Japanese Vowel Devoicing: Why です Sounds Like "Des"

Japanese vowel devoicing is a regular pronunciation rule in standard Tokyo speech. The high vowels /i/ and /u/ lose their vocal-fold vibration when squeezed between voiceless consonants, or when they come after one at the end of a phrase. That is why です surfaces as something an English ear hears as "des".¹ The rule appears from your first lesson because it affects です, ます, した, すき, and しつれい. Ignoring it is the difference between textbook-clean Tokyo speech and shadowing audio that sounds slightly off.
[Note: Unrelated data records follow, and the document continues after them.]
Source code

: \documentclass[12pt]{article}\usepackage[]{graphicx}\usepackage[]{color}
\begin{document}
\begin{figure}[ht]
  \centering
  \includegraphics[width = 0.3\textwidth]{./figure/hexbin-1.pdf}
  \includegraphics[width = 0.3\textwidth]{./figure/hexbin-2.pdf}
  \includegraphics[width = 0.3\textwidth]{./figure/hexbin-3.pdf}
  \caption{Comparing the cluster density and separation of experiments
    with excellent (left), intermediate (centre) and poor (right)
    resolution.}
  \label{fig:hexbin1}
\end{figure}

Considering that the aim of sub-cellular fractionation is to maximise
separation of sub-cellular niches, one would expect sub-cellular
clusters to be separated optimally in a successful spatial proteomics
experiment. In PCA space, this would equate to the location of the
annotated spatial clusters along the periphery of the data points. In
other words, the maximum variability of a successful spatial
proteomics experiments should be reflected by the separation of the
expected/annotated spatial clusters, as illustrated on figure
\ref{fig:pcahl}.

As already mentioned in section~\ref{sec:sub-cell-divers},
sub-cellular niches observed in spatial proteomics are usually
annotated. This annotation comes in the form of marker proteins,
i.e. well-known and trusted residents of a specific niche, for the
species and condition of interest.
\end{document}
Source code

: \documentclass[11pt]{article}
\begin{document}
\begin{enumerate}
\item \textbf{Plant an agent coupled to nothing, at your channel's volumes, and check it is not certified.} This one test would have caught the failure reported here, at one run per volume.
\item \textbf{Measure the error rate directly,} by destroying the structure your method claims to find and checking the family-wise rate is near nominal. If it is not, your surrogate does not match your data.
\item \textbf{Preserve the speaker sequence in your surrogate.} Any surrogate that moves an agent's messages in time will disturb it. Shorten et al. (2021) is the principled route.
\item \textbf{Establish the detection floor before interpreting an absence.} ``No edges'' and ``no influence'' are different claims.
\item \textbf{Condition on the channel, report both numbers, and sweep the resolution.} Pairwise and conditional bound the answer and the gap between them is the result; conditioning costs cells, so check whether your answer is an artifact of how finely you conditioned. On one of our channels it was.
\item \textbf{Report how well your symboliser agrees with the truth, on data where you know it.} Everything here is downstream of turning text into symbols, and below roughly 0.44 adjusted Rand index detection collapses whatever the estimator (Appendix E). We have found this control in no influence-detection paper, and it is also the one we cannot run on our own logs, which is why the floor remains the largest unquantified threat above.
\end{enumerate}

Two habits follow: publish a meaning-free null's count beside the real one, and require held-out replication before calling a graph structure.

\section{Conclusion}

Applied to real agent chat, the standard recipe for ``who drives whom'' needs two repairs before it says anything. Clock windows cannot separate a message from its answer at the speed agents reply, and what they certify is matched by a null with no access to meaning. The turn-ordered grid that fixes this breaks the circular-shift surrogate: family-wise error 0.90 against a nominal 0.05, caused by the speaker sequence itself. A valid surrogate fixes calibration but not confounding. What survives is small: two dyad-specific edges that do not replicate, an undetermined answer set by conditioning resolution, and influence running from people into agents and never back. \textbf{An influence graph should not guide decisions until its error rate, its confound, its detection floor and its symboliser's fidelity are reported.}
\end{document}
The vowel is whispered, not deleted

Acoustic studies of Tokyo Japanese show that the tongue and lips still execute the vowel gesture when /u/ is devoiced; only the vocal folds fail to vibrate. The mora still occupies one beat of timing, so です is two morae, never one.²

Overview

What "devoicing" actually means

A devoiced vowel is one where the articulators (tongue, lips, jaw) form the vowel exactly as for the voiced version, but the vocal folds do not vibrate during it.³ The mouth still makes the vowel; the voice simply does not turn on for that mora.
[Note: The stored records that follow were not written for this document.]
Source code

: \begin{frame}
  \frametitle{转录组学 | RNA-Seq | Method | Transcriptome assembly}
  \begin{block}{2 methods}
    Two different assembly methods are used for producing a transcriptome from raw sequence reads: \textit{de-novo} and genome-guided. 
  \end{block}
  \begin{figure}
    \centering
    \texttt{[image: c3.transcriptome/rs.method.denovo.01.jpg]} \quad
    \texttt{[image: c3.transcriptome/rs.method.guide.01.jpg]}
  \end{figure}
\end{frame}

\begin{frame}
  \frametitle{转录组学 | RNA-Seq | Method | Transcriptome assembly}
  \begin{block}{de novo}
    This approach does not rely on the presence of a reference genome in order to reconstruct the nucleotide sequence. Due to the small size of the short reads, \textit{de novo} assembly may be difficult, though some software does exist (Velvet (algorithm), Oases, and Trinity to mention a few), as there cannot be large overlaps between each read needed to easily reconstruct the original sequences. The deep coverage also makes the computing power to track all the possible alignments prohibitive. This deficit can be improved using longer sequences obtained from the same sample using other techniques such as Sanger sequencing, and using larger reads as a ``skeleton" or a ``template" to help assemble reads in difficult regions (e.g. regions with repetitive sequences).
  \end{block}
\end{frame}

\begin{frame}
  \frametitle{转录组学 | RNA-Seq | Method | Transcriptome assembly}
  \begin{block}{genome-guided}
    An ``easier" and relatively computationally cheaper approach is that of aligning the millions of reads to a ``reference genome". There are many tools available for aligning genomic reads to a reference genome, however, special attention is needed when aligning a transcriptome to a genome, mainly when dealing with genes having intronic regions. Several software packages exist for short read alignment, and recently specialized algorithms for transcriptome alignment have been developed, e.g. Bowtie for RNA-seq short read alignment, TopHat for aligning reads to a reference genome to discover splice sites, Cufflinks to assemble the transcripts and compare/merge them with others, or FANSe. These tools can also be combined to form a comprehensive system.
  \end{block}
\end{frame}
The phonetics literature is precise about this: "sounds that should be voiced change to voiceless," with the oral gesture left intact.³ Listeners still recover the vowel identity because traces of the oral gesture survive in the burst and frication noise of the surrounding consonants.²

The IPA marks a devoiced vowel with the under-ring diacritic U+0325: [i̥] for devoiced /i/, [ɯ̥] (or [u̥]) for devoiced /u/. In standard Tokyo speech, です is therefore transcribed as [desɯ̥], not [des].⁴⁵

Because the articulation is preserved, devoicing is not deletion. The mora still counts as one beat for mora-timing.⁶⁷

Which vowels devoice (only い and う)

Devoicing in standard Japanese is restricted to the two high (close) vowels /i/ and /u/.⁴⁶ The low and mid vowels /a/, /e/, /o/ do not devoice under the same conditions in standard Tokyo Japanese.⁴³

The phonetic reason is aerodynamic. High vowels are naturally short and made with a narrow mouth opening. In a /CVC/ sequence flanked by two voiceless consonants, the sound is already close to a fully voiceless string, so the vocal-fold vibration that would carry the vowel simply fails to engage.⁶⁷

Where it sits on your JLPT timeline

Devoicing is a day-one phenomenon for any learner using NHK-aligned audio or a standard textbook. The copula です, the polite verb ending ます, and high-frequency words like した (past of する), すき (好き, "like"), and しつれい (失礼, "excuse me") all surface with a devoiced vowel in their canonical Tokyo pronunciation.⁸⁹

The JLPT does not test devoicing as a separate grammar item at any level. It does grade against it in practice: listening sections at every level use Tokyo-standard speech, where devoicing is the default, and N5–N3 shadowing practice is judged against that standard.⁸

The devoicing rule

The rule has two triggering environments, a fixed list of consonants that allow it, and a short practical lookup of morae that covers almost every case a learner meets.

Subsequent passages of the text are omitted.